• [What to do] Transcribe the records that follow exactly. Skip the pictures.

=== Begin Enclosure ===

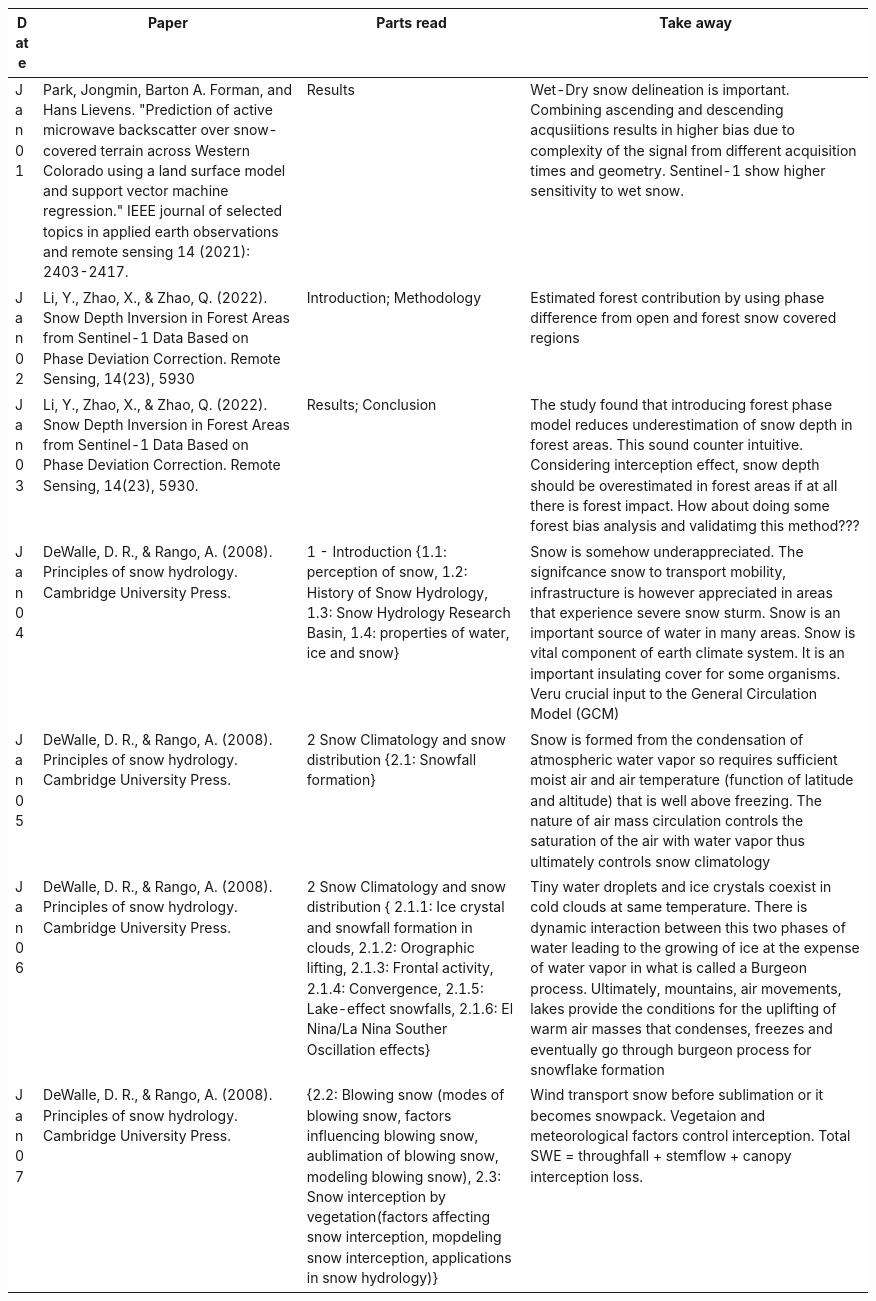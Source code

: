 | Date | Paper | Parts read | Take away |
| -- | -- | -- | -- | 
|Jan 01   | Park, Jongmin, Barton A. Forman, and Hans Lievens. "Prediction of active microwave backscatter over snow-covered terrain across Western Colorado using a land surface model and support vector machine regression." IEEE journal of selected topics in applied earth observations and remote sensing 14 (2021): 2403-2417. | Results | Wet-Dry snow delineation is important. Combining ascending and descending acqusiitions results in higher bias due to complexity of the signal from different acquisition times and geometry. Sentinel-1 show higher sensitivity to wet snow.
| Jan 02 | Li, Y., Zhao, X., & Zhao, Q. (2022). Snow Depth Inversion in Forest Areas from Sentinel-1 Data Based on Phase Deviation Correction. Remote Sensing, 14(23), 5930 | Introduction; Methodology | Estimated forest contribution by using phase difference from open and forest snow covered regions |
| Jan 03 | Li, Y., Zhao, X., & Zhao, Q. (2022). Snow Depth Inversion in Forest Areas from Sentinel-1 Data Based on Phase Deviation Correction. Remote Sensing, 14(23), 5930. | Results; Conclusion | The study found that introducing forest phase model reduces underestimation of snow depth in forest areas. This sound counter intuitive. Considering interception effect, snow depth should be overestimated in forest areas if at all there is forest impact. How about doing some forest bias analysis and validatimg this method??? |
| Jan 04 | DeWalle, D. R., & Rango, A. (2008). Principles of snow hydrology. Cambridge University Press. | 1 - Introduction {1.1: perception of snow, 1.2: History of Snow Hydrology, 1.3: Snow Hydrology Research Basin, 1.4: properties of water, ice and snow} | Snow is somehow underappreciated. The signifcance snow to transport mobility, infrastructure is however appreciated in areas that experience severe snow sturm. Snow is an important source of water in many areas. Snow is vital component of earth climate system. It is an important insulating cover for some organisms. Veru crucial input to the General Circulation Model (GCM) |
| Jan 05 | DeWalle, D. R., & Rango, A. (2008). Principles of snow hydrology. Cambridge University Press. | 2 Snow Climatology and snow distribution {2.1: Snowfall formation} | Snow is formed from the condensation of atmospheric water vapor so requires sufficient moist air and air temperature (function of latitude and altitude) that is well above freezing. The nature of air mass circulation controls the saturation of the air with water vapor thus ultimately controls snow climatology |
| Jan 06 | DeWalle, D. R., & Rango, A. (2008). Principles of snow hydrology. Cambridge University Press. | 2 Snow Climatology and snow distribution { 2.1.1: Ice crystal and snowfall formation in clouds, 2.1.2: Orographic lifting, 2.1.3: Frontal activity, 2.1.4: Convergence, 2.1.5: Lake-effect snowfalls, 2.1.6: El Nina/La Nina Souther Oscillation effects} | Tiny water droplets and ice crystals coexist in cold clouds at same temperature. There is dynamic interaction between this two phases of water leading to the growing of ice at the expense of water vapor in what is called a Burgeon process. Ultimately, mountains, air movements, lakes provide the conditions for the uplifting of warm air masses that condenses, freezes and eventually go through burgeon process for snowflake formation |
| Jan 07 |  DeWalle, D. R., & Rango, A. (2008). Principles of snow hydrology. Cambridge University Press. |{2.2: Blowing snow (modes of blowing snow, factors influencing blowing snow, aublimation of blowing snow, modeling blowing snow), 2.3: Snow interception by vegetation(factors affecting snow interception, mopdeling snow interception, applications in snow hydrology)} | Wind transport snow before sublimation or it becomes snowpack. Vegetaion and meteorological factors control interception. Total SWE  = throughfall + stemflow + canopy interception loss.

=== End Enclosure ===

• [Exercise answer]
Source code

: | Date | Paper | Parts read | Take away |
| -- | -- | -- | -- | 
|Jan 01   | Park, Jongmin, Barton A. Forman, and Hans Lievens. "Prediction of active microwave backscatter over snow-covered terrain across Western Colorado using a land surface model and support vector machine regression." IEEE journal of selected topics in applied earth observations and remote sensing 14 (2021): 2403-2417. | Results | Wet-Dry snow delineation is important. Combining ascending and descending acqusiitions results in higher bias due to complexity of the signal from different acquisition times and geometry. Sentinel-1 show higher sensitivity to wet snow.
| Jan 02 | Li, Y., Zhao, X., & Zhao, Q. (2022). Snow Depth Inversion in Forest Areas from Sentinel-1 Data Based on Phase Deviation Correction. Remote Sensing, 14(23), 5930 | Introduction; Methodology | Estimated forest contribution by using phase difference from open and forest snow covered regions |
| Jan 03 | Li, Y., Zhao, X., & Zhao, Q. (2022). Snow Depth Inversion in Forest Areas from Sentinel-1 Data Based on Phase Deviation Correction. Remote Sensing, 14(23), 5930. | Results; Conclusion | The study found that introducing forest phase model reduces underestimation of snow depth in forest areas. This sound counter intuitive. Considering interception effect, snow depth should be overestimated in forest areas if at all there is forest impact. How about doing some forest bias analysis and validatimg this method??? |
| Jan 04 | DeWalle, D. R., & Rango, A. (2008). Principles of snow hydrology. Cambridge University Press. | 1 - Introduction {1.1: perception of snow, 1.2: History of Snow Hydrology, 1.3: Snow Hydrology Research Basin, 1.4: properties of water, ice and snow} | Snow is somehow underappreciated. The signifcance snow to transport mobility, infrastructure is however appreciated in areas that experience severe snow sturm. Snow is an important source of water in many areas. Snow is vital component of earth climate system. It is an important insulating cover for some organisms. Veru crucial input to the General Circulation Model (GCM) |
| Jan 05 | DeWalle, D. R., & Rango, A. (2008). Principles of snow hydrology. Cambridge University Press. | 2 Snow Climatology and snow distribution {2.1: Snowfall formation} | Snow is formed from the condensation of atmospheric water vapor so requires sufficient moist air and air temperature (function of latitude and altitude) that is well above freezing. The nature of air mass circulation controls the saturation of the air with water vapor thus ultimately controls snow climatology |
| Jan 06 | DeWalle, D. R., & Rango, A. (2008). Principles of snow hydrology. Cambridge University Press. | 2 Snow Climatology and snow distribution { 2.1.1: Ice crystal and snowfall formation in clouds, 2.1.2: Orographic lifting, 2.1.3: Frontal activity, 2.1.4: Convergence, 2.1.5: Lake-effect snowfalls, 2.1.6: El Nina/La Nina Souther Oscillation effects} | Tiny water droplets and ice crystals coexist in cold clouds at same temperature. There is dynamic interaction between this two phases of water leading to the growing of ice at the expense of water vapor in what is called a Burgeon process. Ultimately, mountains, air movements, lakes provide the conditions for the uplifting of warm air masses that condenses, freezes and eventually go through burgeon process for snowflake formation |
| Jan 07 |  DeWalle, D. R., & Rango, A. (2008). Principles of snow hydrology. Cambridge University Press. |{2.2: Blowing snow (modes of blowing snow, factors influencing blowing snow, aublimation of blowing snow, modeling blowing snow), 2.3: Snow interception by vegetation(factors affecting snow interception, mopdeling snow interception, applications in snow hydrology)} | Wind transport snow before sublimation or it becomes snowpack. Vegetaion and meteorological factors control interception. Total SWE  = throughfall + stemflow + canopy interception loss.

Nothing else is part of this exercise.